Según el Distrito, la cartera de la EPS con las cuatro subredes de Bogotá casi se triplicó en el último año, al tiempo que los hospitales reportan más remisiones de pacientes provenientes de esta aseguradora. Las autoridades locales señalan que la intervención del Gobierno nacional “ha sido un desastre” porque no habría resuelto los problemas financieros ni de gestión, y habría trasladado el peso de la crisis a la red pública de la capital.
Desde la óptica de Nueva EPS, el panorama es distinto. La entidad asegura que ha girado más de 74.000 millones de pesos a las subredes del Distrito, que ha firmado acuerdos de pago y que continúa contratando servicios de urgencias, hospitalización y procedimientos con la red pública y privada de Bogotá. En sus comunicados resalta que la intervención busca ordenar sus finanzas y mejorar la calidad del servicio, y que los pagos seguirán fluyendo para garantizar la atención de los usuarios.
En el terreno, la presión se siente con más fuerza en hospitales que atienden a poblaciones de localidades como Kennedy, Bosa, Ciudad Bolívar, Suba o Engativá, donde se concentra una parte importante de los afiliados a la Nueva EPS. Allí, los equipos médicos reportan más demanda en urgencias, mayor ocupación en hospitalización y un aumento en los tiempos de espera. Organismos de control como la Personería de Bogotá han documentado estos impactos y han llamado la atención sobre el riesgo de que, sin pagos oportunos, algunos servicios puedan restringirse.
La capital también se ha convertido en escenario de movilizaciones y plantones frente a sedes de la EPS y entidades del sector. Usuarios y trabajadores de la salud han salido a la carrera Séptima, a la avenida Caracas o a puntos estratégicos de localidades periféricas para exigir soluciones concretas.
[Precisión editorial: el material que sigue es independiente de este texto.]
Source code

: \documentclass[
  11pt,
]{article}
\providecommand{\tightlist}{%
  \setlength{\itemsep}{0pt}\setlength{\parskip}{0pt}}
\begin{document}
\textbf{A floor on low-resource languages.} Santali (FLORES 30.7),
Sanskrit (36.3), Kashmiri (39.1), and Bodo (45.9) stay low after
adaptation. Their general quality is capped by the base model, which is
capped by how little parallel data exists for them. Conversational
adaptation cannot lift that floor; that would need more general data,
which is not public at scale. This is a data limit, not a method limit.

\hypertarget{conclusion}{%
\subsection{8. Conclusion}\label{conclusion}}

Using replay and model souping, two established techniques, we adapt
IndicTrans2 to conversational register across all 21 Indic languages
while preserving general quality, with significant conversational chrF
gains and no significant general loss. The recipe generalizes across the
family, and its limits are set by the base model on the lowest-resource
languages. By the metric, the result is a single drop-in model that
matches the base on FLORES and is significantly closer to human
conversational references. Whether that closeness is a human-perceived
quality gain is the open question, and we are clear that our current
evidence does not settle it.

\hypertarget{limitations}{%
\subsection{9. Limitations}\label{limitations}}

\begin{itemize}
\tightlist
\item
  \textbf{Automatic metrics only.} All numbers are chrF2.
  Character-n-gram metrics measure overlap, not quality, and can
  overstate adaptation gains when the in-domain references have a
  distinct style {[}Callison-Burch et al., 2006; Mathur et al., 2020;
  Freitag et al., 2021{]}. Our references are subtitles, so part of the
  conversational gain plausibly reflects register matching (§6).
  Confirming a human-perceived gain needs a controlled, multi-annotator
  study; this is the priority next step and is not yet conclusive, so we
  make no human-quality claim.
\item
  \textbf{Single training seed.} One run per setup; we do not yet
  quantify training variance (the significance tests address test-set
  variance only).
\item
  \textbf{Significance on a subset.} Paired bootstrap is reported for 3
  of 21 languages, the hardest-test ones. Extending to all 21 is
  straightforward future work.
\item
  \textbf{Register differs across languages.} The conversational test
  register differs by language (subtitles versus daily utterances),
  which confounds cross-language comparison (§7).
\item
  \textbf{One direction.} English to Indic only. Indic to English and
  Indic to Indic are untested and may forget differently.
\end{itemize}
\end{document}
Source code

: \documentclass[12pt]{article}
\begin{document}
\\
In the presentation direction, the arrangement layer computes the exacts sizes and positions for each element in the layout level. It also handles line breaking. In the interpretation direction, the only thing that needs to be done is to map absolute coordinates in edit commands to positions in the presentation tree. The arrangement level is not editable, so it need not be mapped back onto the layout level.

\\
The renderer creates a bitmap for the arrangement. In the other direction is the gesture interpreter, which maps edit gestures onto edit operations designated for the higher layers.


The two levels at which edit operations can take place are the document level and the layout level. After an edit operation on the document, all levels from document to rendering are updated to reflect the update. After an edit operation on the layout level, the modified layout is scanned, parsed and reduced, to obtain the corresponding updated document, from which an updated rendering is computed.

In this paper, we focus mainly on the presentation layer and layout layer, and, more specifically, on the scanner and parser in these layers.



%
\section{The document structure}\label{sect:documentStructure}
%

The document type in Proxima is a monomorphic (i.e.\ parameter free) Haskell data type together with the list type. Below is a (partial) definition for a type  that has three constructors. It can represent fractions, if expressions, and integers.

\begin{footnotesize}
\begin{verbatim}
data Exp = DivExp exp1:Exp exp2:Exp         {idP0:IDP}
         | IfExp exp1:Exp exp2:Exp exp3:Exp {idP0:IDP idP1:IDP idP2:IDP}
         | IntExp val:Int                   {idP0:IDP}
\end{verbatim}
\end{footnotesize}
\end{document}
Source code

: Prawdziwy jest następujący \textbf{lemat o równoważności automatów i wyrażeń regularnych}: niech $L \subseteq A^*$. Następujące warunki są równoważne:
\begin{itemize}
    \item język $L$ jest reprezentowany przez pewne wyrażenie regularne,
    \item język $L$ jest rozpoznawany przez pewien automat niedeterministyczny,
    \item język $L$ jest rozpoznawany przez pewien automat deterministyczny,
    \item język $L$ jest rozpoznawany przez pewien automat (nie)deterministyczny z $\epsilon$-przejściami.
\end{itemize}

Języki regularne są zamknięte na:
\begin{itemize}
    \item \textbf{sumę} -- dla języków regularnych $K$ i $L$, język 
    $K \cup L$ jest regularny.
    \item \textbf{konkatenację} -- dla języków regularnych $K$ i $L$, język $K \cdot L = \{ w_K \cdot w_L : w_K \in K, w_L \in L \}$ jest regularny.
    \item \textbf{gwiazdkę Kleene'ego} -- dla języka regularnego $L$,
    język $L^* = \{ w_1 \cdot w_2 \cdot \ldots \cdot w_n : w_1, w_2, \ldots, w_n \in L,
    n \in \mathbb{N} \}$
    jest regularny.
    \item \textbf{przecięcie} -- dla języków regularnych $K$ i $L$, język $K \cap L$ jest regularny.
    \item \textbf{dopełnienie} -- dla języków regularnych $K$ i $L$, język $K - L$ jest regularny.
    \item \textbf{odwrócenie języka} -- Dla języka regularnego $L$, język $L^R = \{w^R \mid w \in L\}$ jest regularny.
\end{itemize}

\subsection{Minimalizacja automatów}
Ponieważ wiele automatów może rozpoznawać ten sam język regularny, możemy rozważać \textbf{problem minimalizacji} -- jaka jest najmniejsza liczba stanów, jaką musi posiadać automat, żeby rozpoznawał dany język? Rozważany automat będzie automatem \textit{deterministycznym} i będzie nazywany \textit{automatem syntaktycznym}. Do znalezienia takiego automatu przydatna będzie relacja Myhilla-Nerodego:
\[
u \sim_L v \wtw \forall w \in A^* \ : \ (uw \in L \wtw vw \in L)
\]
Estas protestas se suman a otras manifestaciones en regiones del país donde la crisis de la Nueva EPS ha generado preocupación por el acceso a servicios médicos.
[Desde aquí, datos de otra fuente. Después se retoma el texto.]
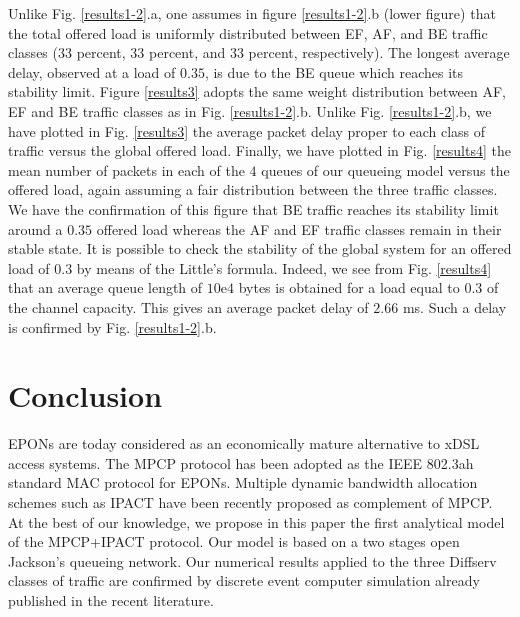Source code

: \documentclass[a4paper,10pt]{IEEEtran}
\begin{document}
Unlike Fig. \ref{results1-2}.a, one assumes in figure
\ref{results1-2}.b (lower figure) that the total offered load is
uniformly distributed between EF, AF, and BE traffic classes (33
percent, 33 percent, and 33 percent, respectively). The longest
average delay, observed at a load of $0.35$, is due to the BE queue
which reaches its stability limit. Figure \ref{results3} adopts the
same weight distribution between AF, EF and BE traffic classes as in
Fig. \ref{results1-2}.b. Unlike Fig. \ref{results1-2}.b, we have
plotted in Fig. \ref{results3} the average packet delay proper to
each class of traffic versus the global offered load. Finally, we
have plotted in Fig. \ref{results4} the mean number of packets in
each of the $4$ queues of our queueing model versus the offered
load, again assuming a fair distribution between the three traffic
classes. We have the confirmation of this figure that BE traffic
reaches its stability limit around a $0.35$ offered load whereas the
AF and EF traffic classes remain in their stable state. It is
possible to check the stability of the global system for an offered
load of $0.3$ by means of the Little's formula. Indeed, we see from
Fig. \ref{results4} that an average queue length of $10$e$4$ bytes
is obtained for a load equal to $0.3$ of the channel capacity. This
gives an average packet delay of $2.66$ ms. Such a delay is
confirmed by Fig. \ref{results1-2}.b.

\section{Conclusion}
EPONs are today considered as an economically mature alternative to
xDSL access systems. The MPCP protocol has been adopted as the IEEE
802.3ah standard MAC protocol for EPONs. Multiple dynamic bandwidth
allocation schemes such as IPACT have been recently proposed as
complement of MPCP. At the best of our knowledge, we propose in this
paper the first analytical model of the MPCP+IPACT protocol. Our
model is based on a two stages open Jackson's queueing network. Our
numerical results applied to the three Diffserv classes of traffic
are confirmed by discrete event computer simulation already
published in the recent literature.


\end{document}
En respuesta, la Alcaldía Mayor de Bogotá ha pedido al Gobierno nacional priorizar los pagos con la red pública de la ciudad y revisar las condiciones de contratación de la EPS intervenida. La administración distrital plantea que, si la Nación es ahora accionista mayoritaria, también debe asumir un papel más activo en la garantía de recursos para hospitales y centros de salud que atienden a la población afiliada. Este llamado se hace especialmente urgente en temporada de alta demanda por enfermedades respiratorias y otros eventos estacionales.
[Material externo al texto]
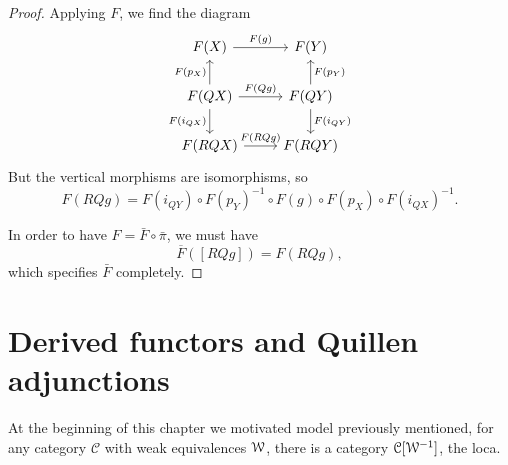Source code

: \documentclass[main.tex]{subfiles}
\begin{document}
\begin{proof}
  Applying $F$, we find the diagram
  \begin{equation*}
    \begin{tikzcd}
      F(X)
      \arrow[r, "F(g)"]
      \arrow[d, leftarrow, swap, "F(p_{X})"]
      & F(Y)
      \arrow[d, leftarrow, "F(p_{Y})"]
      \\
      F(QX)
      \arrow[r, "F(Qg)"]
      \arrow[d, swap, "F(i_{QX})"]
      & F(QY)
      \arrow[d, "F(i_{QY})"]
      \\
      F(RQX)
      \arrow[r, "F(RQg)"]
      & F(RQY)
    \end{tikzcd}
  \end{equation*}
  But the vertical morphisms are isomorphisms, so
  \begin{equation*}
    F(RQg) = F(i_{QY}) \circ F(p_{Y})^{-1} \circ F(g) \circ F(p_{X}) \circ F(i_{QX})^{-1}.
  \end{equation*}

  In order to have $F = \bar{F} \circ \bar{\pi}$, we must have
  \begin{equation*}
    \overline{F}([RQg]) = F(RQg),
  \end{equation*}
  which specifies $\bar{F}$ completely.
\end{proof}

\section{Derived functors and Quillen adjunctions}
\label{sec:quillen_adjunctions}

At the beginning of this chapter we motivated model previously mentioned, for any category $\mathcal{C}$ with weak equivalences $\mathcal{W}$, there is a category $\mathcal{C}[\mathcal{W}^{-1}]$, the loca.
\end{document}

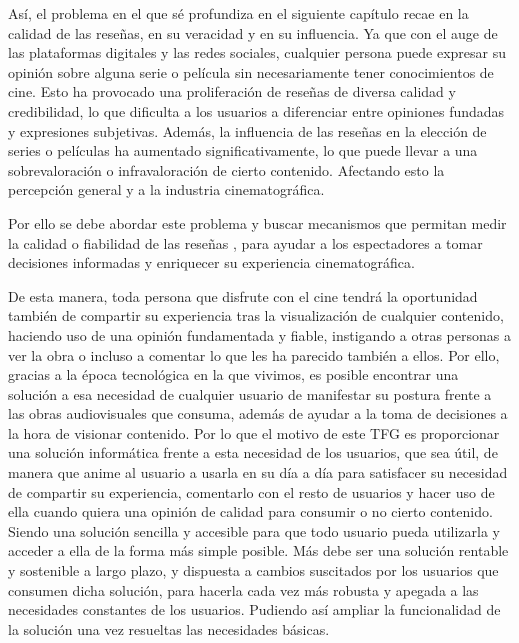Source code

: Así, el problema en el que sé profundiza en el siguiente capítulo recae en la calidad de las reseñas, en su veracidad y en su influencia. Ya que con el auge de las plataformas digitales y las redes sociales, cualquier persona puede expresar su opinión sobre alguna serie o película sin necesariamente tener conocimientos de cine. Esto ha provocado una proliferación de reseñas de diversa calidad y credibilidad, lo que dificulta a los usuarios a diferenciar entre opiniones fundadas y expresiones subjetivas. Además, la influencia de las reseñas en la elección de series o películas ha aumentado significativamente, lo que puede llevar a una sobrevaloración o infravaloración de cierto contenido. Afectando esto la percepción general y a la industria cinematográfica.

Por ello se debe abordar este problema y buscar mecanismos que permitan medir la calidad o fiabilidad 
de las reseñas \cite{RRbyProfeMC}, para ayudar a los espectadores a tomar decisiones informadas \cite{RSforMovieRRating} y enriquecer su 
experiencia cinematográfica.

De esta manera, toda persona que disfrute con el cine tendrá la oportunidad también de compartir su 
experiencia tras la visualización de cualquier contenido, haciendo uso de una opinión fundamentada y 
fiable, instigando a otras personas a ver la obra o incluso a comentar lo que les ha parecido también a 
ellos. Por ello, gracias a la época tecnológica en la que vivimos, es posible encontrar una solución a 
esa necesidad de cualquier usuario de manifestar su postura frente a las obras audiovisuales que 
consuma, además de ayudar a la toma de decisiones a la hora de visionar contenido. Por lo que el motivo 
de este TFG es proporcionar una solución informática frente a esta necesidad de los usuarios, que sea 
útil, de manera que anime al usuario a usarla en su día a día para satisfacer su necesidad de compartir 
su experiencia, comentarlo con el resto de usuarios y hacer uso de ella cuando quiera una opinión de 
calidad para consumir o no cierto contenido. Siendo una solución sencilla y accesible para que todo 
usuario pueda utilizarla y acceder a ella de la forma más simple posible. Más debe ser una solución 
rentable y sostenible a largo plazo, y dispuesta a cambios suscitados por los usuarios que consumen 
dicha solución, para hacerla cada vez más robusta y apegada a las necesidades constantes de los 
usuarios. Pudiendo así ampliar la funcionalidad de la solución una vez resueltas las necesidades 
básicas.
Para quienes viven en Bogotá y están afiliados a la Nueva EPS, la recomendación de expertos es mantenerse informados por canales oficiales, revisar con frecuencia el estado de sus citas y autorizaciones, y acudir a las rutas definidas por la Secretaría de Salud en caso de barreras de acceso. También se sugiere acudir a la Personería Distrital y a la Superintendencia de Salud cuando se enfrenten a demoras injustificadas, negación de servicios o suspensión de tratamientos, de modo que las autoridades cuenten con más insumos para monitorear la crisis en la capital.
Lo que ocurre hoy con la Nueva EPS en Bogotá es clave para millones de afiliados que dependen de esta aseguradora para acceder a urgencias, consultas y medicamentos. La disputa de cifras entre el Distrito y la entidad, las alertas de la Personería y la presión sobre hospitales en localidades como Kennedy, Bosa o Suba confirman que la capital es el principal termómetro de la crisis. En las próximas semanas, la ciudad estará atenta a los acuerdos de pago, a los anuncios del Gobierno nacional y a los cambios en la atención, factores que definirán el futuro de la EPS y la estabilidad del sistema de salud en Bogotá.